Instructions to follow. In the entries below, find each line where the word "Uses" appears and give only the total count of such lines.

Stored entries
____________________
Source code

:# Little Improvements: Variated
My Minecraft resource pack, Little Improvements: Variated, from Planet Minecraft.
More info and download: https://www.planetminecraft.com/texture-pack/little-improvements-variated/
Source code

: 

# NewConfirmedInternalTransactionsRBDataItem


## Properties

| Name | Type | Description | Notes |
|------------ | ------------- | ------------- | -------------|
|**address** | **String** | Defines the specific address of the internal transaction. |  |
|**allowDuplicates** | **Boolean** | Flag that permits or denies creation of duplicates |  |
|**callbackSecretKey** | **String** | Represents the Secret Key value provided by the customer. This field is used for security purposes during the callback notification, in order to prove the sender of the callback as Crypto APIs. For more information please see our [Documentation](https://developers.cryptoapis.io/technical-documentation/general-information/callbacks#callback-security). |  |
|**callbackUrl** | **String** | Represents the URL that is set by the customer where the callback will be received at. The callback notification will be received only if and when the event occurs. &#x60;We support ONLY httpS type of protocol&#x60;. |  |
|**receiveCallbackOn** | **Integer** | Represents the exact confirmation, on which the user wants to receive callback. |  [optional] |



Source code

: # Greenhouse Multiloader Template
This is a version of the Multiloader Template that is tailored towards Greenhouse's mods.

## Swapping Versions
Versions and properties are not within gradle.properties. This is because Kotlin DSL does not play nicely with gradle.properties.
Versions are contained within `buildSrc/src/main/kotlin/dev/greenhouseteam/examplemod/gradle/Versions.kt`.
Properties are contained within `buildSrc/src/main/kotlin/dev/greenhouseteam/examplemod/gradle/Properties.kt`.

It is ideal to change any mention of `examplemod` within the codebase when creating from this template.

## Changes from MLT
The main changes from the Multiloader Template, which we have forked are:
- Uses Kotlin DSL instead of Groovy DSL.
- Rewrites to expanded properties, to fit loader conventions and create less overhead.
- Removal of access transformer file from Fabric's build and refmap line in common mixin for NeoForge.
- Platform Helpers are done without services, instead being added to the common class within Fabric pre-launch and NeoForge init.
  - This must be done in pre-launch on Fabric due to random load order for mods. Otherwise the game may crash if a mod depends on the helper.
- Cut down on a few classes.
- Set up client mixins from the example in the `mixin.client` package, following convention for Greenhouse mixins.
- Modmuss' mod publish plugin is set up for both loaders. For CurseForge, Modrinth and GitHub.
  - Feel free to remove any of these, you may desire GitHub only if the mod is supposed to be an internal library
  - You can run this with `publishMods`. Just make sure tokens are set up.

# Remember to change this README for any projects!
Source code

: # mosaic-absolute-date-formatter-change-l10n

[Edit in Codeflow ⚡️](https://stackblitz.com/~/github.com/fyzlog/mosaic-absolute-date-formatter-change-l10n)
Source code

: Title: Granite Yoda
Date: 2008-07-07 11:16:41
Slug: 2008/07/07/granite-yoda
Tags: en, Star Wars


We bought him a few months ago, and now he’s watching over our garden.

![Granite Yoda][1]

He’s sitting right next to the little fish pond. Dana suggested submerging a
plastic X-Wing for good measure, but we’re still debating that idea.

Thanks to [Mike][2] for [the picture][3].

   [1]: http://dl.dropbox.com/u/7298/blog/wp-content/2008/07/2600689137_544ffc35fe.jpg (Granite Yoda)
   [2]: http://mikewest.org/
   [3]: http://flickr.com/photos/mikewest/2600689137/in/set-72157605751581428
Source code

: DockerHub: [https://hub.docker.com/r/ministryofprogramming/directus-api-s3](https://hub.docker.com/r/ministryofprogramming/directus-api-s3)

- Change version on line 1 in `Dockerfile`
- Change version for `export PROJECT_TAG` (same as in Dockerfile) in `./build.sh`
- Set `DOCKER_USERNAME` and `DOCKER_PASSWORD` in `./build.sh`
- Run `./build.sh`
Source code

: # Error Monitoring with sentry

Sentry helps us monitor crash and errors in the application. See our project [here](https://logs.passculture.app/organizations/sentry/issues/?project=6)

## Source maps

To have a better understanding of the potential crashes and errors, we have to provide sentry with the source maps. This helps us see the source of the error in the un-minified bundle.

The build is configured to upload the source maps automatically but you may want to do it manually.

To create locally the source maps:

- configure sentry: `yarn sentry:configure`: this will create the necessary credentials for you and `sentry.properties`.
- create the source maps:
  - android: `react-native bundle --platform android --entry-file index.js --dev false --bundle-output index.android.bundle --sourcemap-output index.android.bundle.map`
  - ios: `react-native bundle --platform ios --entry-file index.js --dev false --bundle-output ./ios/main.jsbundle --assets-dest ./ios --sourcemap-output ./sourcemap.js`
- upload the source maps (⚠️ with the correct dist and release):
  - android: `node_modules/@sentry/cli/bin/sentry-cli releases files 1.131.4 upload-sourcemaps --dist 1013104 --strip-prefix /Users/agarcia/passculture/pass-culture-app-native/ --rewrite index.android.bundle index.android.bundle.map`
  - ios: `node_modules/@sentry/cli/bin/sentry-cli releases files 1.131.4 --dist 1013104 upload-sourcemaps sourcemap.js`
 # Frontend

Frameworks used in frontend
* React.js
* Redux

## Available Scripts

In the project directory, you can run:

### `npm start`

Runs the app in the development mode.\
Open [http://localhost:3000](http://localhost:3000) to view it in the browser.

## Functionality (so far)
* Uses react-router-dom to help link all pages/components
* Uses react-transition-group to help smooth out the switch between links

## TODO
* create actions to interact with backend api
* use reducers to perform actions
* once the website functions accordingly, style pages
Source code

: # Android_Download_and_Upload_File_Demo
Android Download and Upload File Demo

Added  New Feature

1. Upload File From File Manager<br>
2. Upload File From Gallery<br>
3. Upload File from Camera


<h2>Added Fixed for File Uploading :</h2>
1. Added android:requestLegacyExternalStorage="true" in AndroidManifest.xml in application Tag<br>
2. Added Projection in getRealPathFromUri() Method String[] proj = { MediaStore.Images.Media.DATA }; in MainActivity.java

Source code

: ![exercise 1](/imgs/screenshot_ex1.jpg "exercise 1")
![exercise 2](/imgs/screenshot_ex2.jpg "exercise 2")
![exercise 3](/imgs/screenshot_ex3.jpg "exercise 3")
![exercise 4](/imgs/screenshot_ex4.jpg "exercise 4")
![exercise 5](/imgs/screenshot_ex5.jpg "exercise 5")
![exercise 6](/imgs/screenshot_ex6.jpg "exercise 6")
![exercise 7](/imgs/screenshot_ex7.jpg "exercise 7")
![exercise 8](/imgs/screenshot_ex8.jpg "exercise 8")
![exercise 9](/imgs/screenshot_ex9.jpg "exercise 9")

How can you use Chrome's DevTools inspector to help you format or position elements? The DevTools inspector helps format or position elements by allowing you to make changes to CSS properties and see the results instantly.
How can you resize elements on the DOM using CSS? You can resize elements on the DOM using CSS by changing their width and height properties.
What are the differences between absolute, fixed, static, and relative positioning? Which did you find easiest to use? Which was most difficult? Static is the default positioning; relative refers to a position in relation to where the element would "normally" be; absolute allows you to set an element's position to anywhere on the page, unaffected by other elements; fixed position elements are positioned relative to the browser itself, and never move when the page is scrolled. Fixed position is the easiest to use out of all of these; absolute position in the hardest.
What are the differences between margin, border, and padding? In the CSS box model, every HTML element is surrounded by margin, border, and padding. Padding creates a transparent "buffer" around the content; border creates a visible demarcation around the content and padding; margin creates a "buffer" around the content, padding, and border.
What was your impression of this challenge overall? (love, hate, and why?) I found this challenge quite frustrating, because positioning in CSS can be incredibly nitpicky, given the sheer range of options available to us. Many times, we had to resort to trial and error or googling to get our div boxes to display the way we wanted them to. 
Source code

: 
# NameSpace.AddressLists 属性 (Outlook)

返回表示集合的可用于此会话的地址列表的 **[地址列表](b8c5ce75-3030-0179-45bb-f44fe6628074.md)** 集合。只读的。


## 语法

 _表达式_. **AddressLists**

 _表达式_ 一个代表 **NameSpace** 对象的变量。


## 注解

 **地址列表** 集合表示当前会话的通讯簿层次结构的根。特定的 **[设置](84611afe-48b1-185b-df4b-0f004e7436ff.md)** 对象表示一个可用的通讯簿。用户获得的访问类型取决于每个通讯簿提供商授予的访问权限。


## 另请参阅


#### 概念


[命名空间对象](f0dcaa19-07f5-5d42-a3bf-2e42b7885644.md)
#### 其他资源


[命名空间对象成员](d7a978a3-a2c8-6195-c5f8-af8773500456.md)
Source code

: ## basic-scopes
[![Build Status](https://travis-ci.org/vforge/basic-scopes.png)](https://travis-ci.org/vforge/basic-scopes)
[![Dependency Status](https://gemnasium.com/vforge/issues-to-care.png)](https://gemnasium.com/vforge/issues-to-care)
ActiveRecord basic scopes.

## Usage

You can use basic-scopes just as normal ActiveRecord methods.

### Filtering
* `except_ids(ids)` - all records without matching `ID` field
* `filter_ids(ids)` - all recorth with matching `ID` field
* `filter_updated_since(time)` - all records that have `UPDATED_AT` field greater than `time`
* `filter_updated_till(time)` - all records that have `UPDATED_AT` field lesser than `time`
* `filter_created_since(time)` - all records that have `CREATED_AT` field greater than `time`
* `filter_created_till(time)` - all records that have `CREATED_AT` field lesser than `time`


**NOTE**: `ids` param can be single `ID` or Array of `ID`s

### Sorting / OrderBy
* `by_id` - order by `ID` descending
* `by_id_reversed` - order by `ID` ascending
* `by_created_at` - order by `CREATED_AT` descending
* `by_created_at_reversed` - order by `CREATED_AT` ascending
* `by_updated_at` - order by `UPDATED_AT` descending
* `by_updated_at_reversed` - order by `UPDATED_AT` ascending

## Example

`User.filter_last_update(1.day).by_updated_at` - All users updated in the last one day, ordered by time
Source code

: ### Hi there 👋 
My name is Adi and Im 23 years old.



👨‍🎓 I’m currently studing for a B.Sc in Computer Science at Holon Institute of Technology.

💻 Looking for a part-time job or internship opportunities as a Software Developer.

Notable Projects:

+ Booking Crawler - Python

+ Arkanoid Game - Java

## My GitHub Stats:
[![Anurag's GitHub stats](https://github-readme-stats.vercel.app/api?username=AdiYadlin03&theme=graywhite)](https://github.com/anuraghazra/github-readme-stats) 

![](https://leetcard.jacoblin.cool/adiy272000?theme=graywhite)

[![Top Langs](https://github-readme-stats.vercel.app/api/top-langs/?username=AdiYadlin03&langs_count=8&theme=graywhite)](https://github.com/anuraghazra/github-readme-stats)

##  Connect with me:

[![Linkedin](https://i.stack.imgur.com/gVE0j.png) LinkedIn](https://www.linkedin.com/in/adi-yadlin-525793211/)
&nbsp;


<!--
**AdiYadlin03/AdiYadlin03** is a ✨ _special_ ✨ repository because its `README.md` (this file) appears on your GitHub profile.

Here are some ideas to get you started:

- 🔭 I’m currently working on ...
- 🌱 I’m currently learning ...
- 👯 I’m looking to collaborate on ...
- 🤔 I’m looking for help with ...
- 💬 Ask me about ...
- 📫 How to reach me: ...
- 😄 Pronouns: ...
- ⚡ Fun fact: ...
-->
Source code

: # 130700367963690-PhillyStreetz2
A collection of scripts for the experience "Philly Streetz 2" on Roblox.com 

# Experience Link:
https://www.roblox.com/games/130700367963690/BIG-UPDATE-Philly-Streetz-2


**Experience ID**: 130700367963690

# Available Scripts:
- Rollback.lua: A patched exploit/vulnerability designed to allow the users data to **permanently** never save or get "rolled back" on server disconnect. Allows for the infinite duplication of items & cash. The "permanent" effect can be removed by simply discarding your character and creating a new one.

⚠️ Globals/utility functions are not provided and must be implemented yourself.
____________________
Response for this exercise. 3